Your task is to return the line containing "cálculo diferencial." and each line after it through the end of the entries, exactly, with no other lines.

•••••

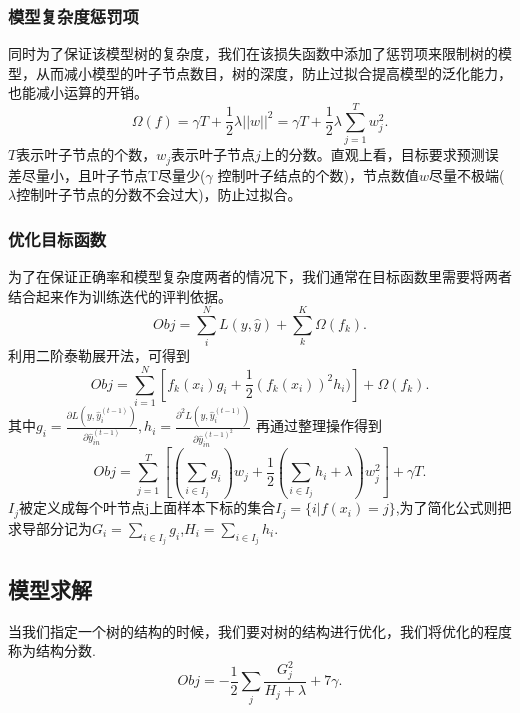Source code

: \documentclass{whutmod}
\begin{document}
\subsubsection{模型复杂度惩罚项}
同时为了保证该模型树的复杂度，我们在该损失函数中添加了惩罚项来限制树的模型，从而减小模型的叶子节点数目，树的深度，防止过拟合提高模型的泛化能力，也能减小运算的开销。
\begin{equation}
\Omega(f)=\gamma T+\frac{1}{2}\lambda ||w||^2=\gamma T+\frac{1}{2}\lambda \sum_{j=1}^T w_j^2.
\end{equation}
$T$表示叶子节点的个数，$w_j$表示叶子节点$j$上的分数。直观上看，目标要求预测误差尽量小，且叶子节点T尽量少($\gamma$ 控制叶子结点的个数)，节点数值$w$尽量不极端($\lambda$控制叶子节点的分数不会过大)，防止过拟合。

\subsubsection{优化目标函数}
为了在保证正确率和模型复杂度两者的情况下，我们通常在目标函数里需要将两者结合起来作为训练迭代的评判依据。
\begin{equation}
Obj=\sum_i^N L(y, \hat{y})+\sum_k^K \Omega(f_k).
\end{equation}
利用二阶泰勒展开法，可得到
\begin{equation}
Obj=\sum_{i=1}^N[f_k(x_i)g_i+\frac{1}{2}(f_k(x_i))^2h_i)]+\Omega(f_k).
\end{equation}
其中$g_i=\frac{\partial L(y, \hat{y}_{i}^{(t-1)})}{\partial \hat{y}_{in}^{(t-1)}},h_i=\frac{\partial^2 L(y, \hat{y}_{i}^{(t-1)})}{\partial \hat{y}_{in}^{(t-1)^2}}$
再通过整理操作得到
\begin{equation}
Obj=\sum_{j=1}^T[(\sum_{i \in I_j} g_i )w_j+\frac{1}{2}(\sum_{i \in I_j} h_i+\lambda)w_j^2]+\gamma T.
\end{equation}
$I_j$被定义成每个叶节点j上面样本下标的集合$I_j=\{i|f(x_i)=j\}$,为了简化公式则把求导部分记为$G_i=\sum_{i \in I_j} g_i$,$H_i=\sum_{i \in I_j} h_i$.
\subsection{模型求解}
当我们指定一个树的结构的时候，我们要对树的结构进行优化，我们将优化的程度称为结构分数.
\begin{equation}
Obj=-\frac{1}{2}\sum_{j}\frac{G_{j}^{2}}{H_{j}+\lambda}+7\gamma.
\end{equation}
\end{document}
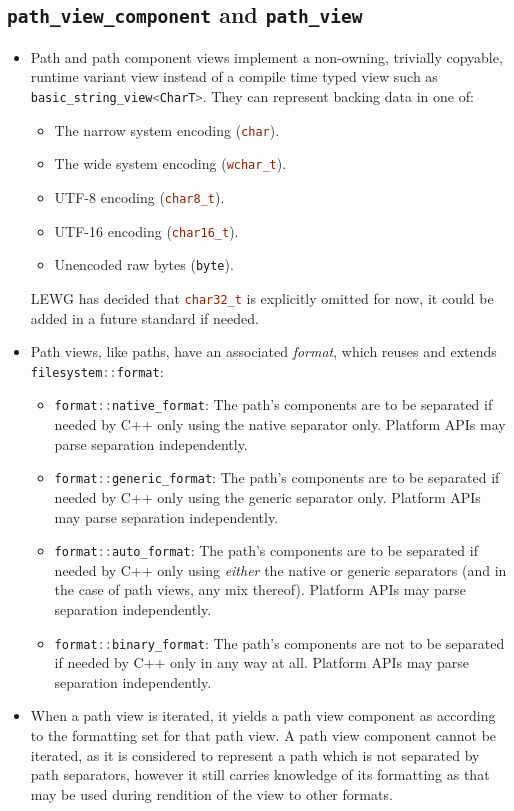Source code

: \documentclass[11pt]{article}
\newcommand{\code}[2][cpp]{\lstinline[language=#1,basicstyle=\small\ttfamily]{#2}}
\begin{document}
\subsection{\code{path_view_component} and \code{path_view}}

\begin{itemize}
    \item Path and path component views implement a non-owning, trivially copyable, runtime variant view instead of a compile time typed view such as \code{basic_string_view<CharT>}. They can represent backing data in one of:
    \begin{itemize}
        \item The narrow system encoding (\code{char}).
        \item The wide system encoding (\code{wchar_t}).
        \item UTF-8 encoding (\code{char8_t}).
        \item UTF-16 encoding (\code{char16_t}).
        \item Unencoded raw bytes (\code{byte}).
    \end{itemize}
    LEWG has decided that \code{char32_t} is explicitly omitted for now, it could be added in a future standard if needed.
    \item Path views, like paths, have an associated \emph{format}, which reuses and extends \code{filesystem::format}:
    \begin{itemize}
        \item \code{format::native_format}: The path's components are to be separated if needed by C++ only using the native separator only. Platform APIs may parse separation independently.
        \item \code{format::generic_format}: The path's components are to be separated if needed by C++ only using the generic separator only. Platform APIs may parse separation independently.
        \item \code{format::auto_format}: The path's components are to be separated if needed by C++ only using \emph{either} the native or generic separators (and in the case of path views, any mix thereof). Platform APIs may parse separation independently.
        \item \code{format::binary_format}: The path's components are not to be separated if needed by C++ only in any way at all. Platform APIs may parse separation independently.
    \end{itemize}
    \item When a path view is iterated, it yields a path view component as according to the formatting set for that path view. A path view component cannot be iterated, as it is considered to represent a path which is not separated by path separators, however it still carries knowledge of its formatting as that may be used during rendition of the view to other formats.
    

\end{itemize}
\end{document}
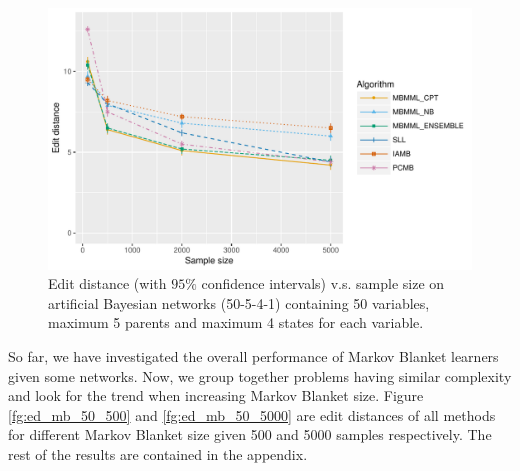 \documentclass{svmult}
\begin{document}
\begin{figure}[hbt]
  \centering
    \includegraphics[scale=0.6]{figures/ed_vs_samplesize_50_5_4_1.pdf}
  \caption{Edit distance (with $95\%$ confidence intervals) v.s. sample size on artificial Bayesian networks (50-5-4-1) containing 50 variables, maximum 5 parents and maximum 4 states for each variable.}
  \label{fg:50}
\end{figure}

So far, we have investigated the overall performance of Markov Blanket learners given some networks. Now, we group together problems having similar complexity and look for the trend when increasing Markov Blanket size. Figure \ref{fg:ed_mb_50_500} and \ref{fg:ed_mb_50_5000} are edit distances of all methods for different Markov Blanket size given 500 and 5000 samples respectively. The rest of the results are contained in the appendix.  
\end{document}
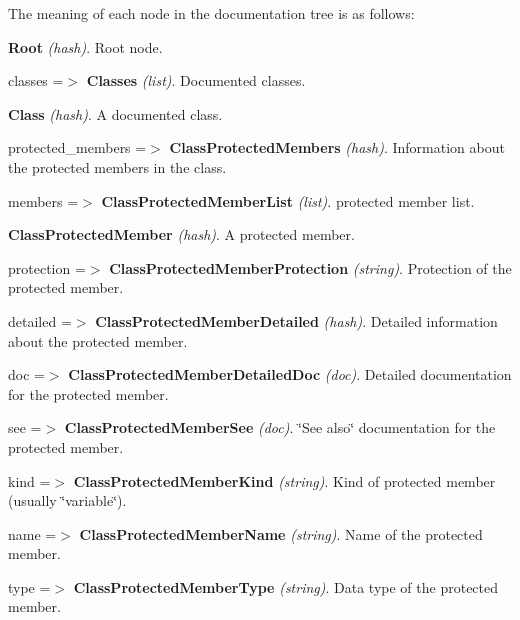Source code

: The meaning of each node in the documentation tree is as follows: 
\begin{DoxyItemize}
\item {\bfseries Root} {\itshape (hash)\/}. Root node. 
\begin{DoxyItemize}
\item classes =$>$ {\bfseries Classes} {\itshape (list)\/}. Documented classes. 
\begin{DoxyItemize}
\item {\bfseries Class} {\itshape (hash)\/}. A documented class. 
\begin{DoxyItemize}
\item protected\_\-members =$>$ {\bfseries ClassProtectedMembers} {\itshape (hash)\/}. Information about the protected members in the class. 
\begin{DoxyItemize}
\item members =$>$ {\bfseries ClassProtectedMemberList} {\itshape (list)\/}. protected member list. 
\begin{DoxyItemize}
\item {\bfseries ClassProtectedMember} {\itshape (hash)\/}. A protected member. 
\begin{DoxyItemize}
\item protection =$>$ {\bfseries ClassProtectedMemberProtection} {\itshape (string)\/}. Protection of the protected member. 
\item detailed =$>$ {\bfseries ClassProtectedMemberDetailed} {\itshape (hash)\/}. Detailed information about the protected member. 
\begin{DoxyItemize}
\item doc =$>$ {\bfseries ClassProtectedMemberDetailedDoc} {\itshape (doc)\/}. Detailed documentation for the protected member. 
\item see =$>$ {\bfseries ClassProtectedMemberSee} {\itshape (doc)\/}. \char`\"{}See also\char`\"{} documentation for the protected member. 
\end{DoxyItemize}
\item kind =$>$ {\bfseries ClassProtectedMemberKind} {\itshape (string)\/}. Kind of protected member (usually \char`\"{}variable\char`\"{}). 
\item name =$>$ {\bfseries ClassProtectedMemberName} {\itshape (string)\/}. Name of the protected member. 
\item type =$>$ {\bfseries ClassProtectedMemberType} {\itshape (string)\/}. Data type of the protected member. 
\end{DoxyItemize}
\end{DoxyItemize}

\end{DoxyItemize}
\end{DoxyItemize}
\end{DoxyItemize}
\end{DoxyItemize}
\end{DoxyItemize}
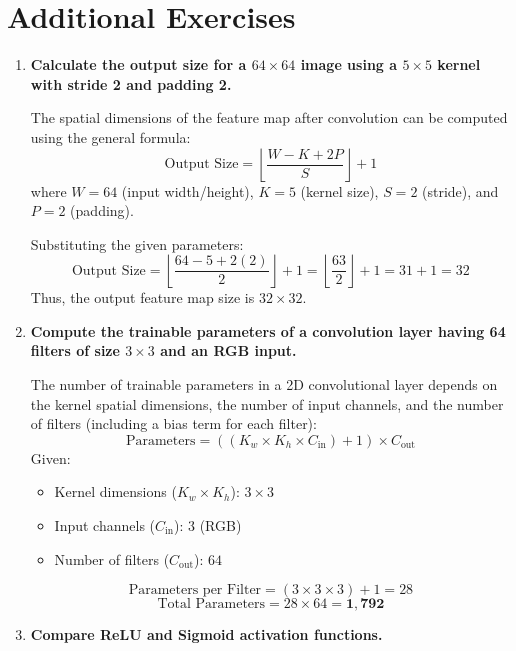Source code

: \documentclass[11pt]{article}
\begin{document}
\section{Additional Exercises}
\begin{enumerate}
    \item \textbf{Calculate the output size for a $64\times64$ image using a $5\times5$ kernel with stride 2 and padding 2.}
    
    The spatial dimensions of the feature map after convolution can be computed using the general formula:
    \[
    \text{Output Size} = \left\lfloor \frac{W - K + 2P}{S} \right\rfloor + 1
    \]
    where $W = 64$ (input width/height), $K = 5$ (kernel size), $S = 2$ (stride), and $P = 2$ (padding).
    
    Substituting the given parameters:
    \[
    \text{Output Size} = \left\lfloor \frac{64 - 5 + 2(2)}{2} \right\rfloor + 1 = \left\lfloor \frac{63}{2} \right\rfloor + 1 = 31 + 1 = 32
    \]
    Thus, the output feature map size is \textbf{$32 \times 32$}.

    \item \textbf{Compute the trainable parameters of a convolution layer having 64 filters of size $3\times3$ and an RGB input.}
    
    The number of trainable parameters in a 2D convolutional layer depends on the kernel spatial dimensions, the number of input channels, and the number of filters (including a bias term for each filter):
    \[
    \text{Parameters} = \left( (K_w \times K_h \times C_{\text{in}}) + 1 \right) \times C_{\text{out}}
    \]
    Given:
    \begin{itemize}
        \item Kernel dimensions ($K_w \times K_h$): $3 \times 3$
        \item Input channels ($C_{\text{in}}$): $3$ (RGB)
        \item Number of filters ($C_{\text{out}}$): $64$
    \end{itemize}
    
    \[
    \text{Parameters per Filter} = (3 \times 3 \times 3) + 1 = 28
    \]
    \[
    \text{Total Parameters} = 28 \times 64 = \mathbf{1{,}792}
    \]

    \item \textbf{Compare ReLU and Sigmoid activation functions.}
    

\end{enumerate}
\end{document}
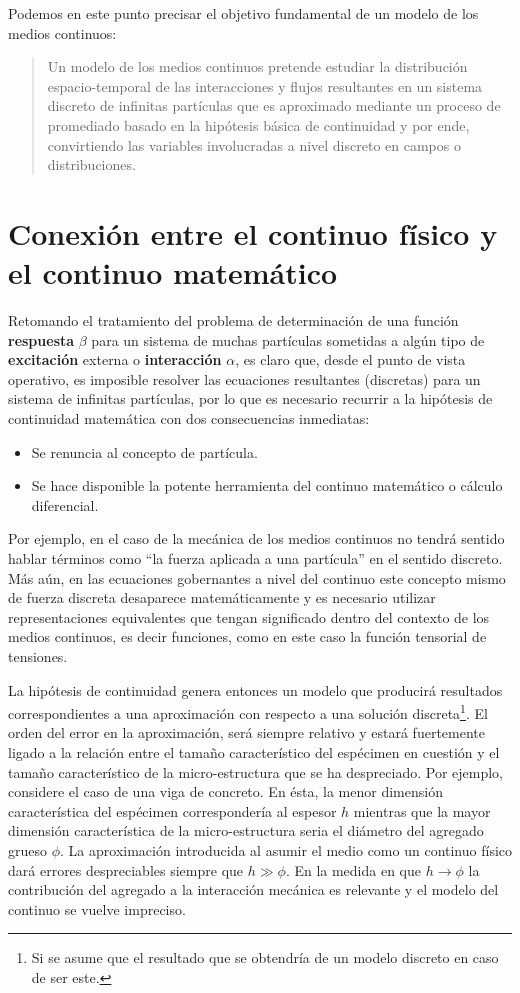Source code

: \documentclass[../notas medios.tex]{subfiles}
\begin{document}
Podemos en este punto precisar el objetivo fundamental de un modelo de los medios continuos:
\begin{quote}
Un modelo de los medios continuos pretende estudiar la distribución espacio-temporal de las interacciones  y flujos   resultantes en un sistema discreto de infinitas partículas que es aproximado mediante un proceso de promediado basado en la hipótesis básica de continuidad y por ende, convirtiendo las variables involucradas a nivel discreto en campos o distribuciones.
\end{quote}

\section{Conexión entre el continuo físico y el continuo matemático}
Retomando el tratamiento del problema de determinación de una función {\bf
respuesta} $\beta$ para un sistema de muchas partículas sometidas a algún tipo de {\bf excitación} externa o {\bf interacción} $\alpha$, es
claro que, desde el punto de vista operativo, es imposible resolver las ecuaciones
resultantes (discretas) para un sistema de infinitas partículas, por lo que es necesario recurrir a la hipótesis de continuidad matemática con dos consecuencias inmediatas:
\begin{itemize}
\item Se renuncia al concepto de partícula.
\item Se hace disponible la potente herramienta del continuo matemático o
cálculo diferencial.
\end{itemize}

Por ejemplo, en el caso de la mecánica de los medios continuos no tendrá sentido
hablar términos como ``la fuerza aplicada a una partícula” en el sentido 
discreto. Más aún, en las ecuaciones gobernantes a nivel del continuo este 
concepto mismo de fuerza discreta desaparece matemáticamente y es necesario 
utilizar representaciones equivalentes que tengan significado dentro del 
contexto de los medios continuos, es decir funciones, como en este caso la 
función tensorial de tensiones.

La hipótesis de continuidad genera entonces un modelo que producirá resultados 
correspondientes a una aproximación con respecto a una solución 
discreta\footnote{Si se asume que el resultado que se obtendría de un modelo 
discreto  en caso de ser este.}. El orden del error en la aproximación, será 
siempre relativo y estará fuertemente ligado a la relación entre el tamaño 
característico del espécimen en cuestión y el tamaño característico de la 
micro-estructura que se ha despreciado.  Por ejemplo, considere el caso de una 
viga de concreto.  En ésta, la menor dimensión característica del espécimen 
correspondería al espesor $h$ mientras que la mayor dimensión característica de 
la micro-estructura seria el diámetro del agregado grueso $\phi$.  La 
aproximación introducida al asumir el medio como un continuo físico dará 
errores despreciables siempre que $h \gg \phi$.  En la medida en que $h \to 
\phi$   la contribución del agregado a la interacción mecánica es relevante y 
el modelo del continuo se vuelve impreciso.
\end{document}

•••••

▶ [Output below]:
cálculo diferencial.
\end{itemize}

Por ejemplo, en el caso de la mecánica de los medios continuos no tendrá sentido
hablar términos como ``la fuerza aplicada a una partícula” en el sentido 
discreto. Más aún, en las ecuaciones gobernantes a nivel del continuo este 
concepto mismo de fuerza discreta desaparece matemáticamente y es necesario 
utilizar representaciones equivalentes que tengan significado dentro del 
contexto de los medios continuos, es decir funciones, como en este caso la 
función tensorial de tensiones.

La hipótesis de continuidad genera entonces un modelo que producirá resultados 
correspondientes a una aproximación con respecto a una solución 
discreta\footnote{Si se asume que el resultado que se obtendría de un modelo 
discreto  en caso de ser este.}. El orden del error en la aproximación, será 
siempre relativo y estará fuertemente ligado a la relación entre el tamaño 
característico del espécimen en cuestión y el tamaño característico de la 
micro-estructura que se ha despreciado.  Por ejemplo, considere el caso de una 
viga de concreto.  En ésta, la menor dimensión característica del espécimen 
correspondería al espesor $h$ mientras que la mayor dimensión característica de 
la micro-estructura seria el diámetro del agregado grueso $\phi$.  La 
aproximación introducida al asumir el medio como un continuo físico dará 
errores despreciables siempre que $h \gg \phi$.  En la medida en que $h \to 
\phi$   la contribución del agregado a la interacción mecánica es relevante y 
el modelo del continuo se vuelve impreciso.
\end{document}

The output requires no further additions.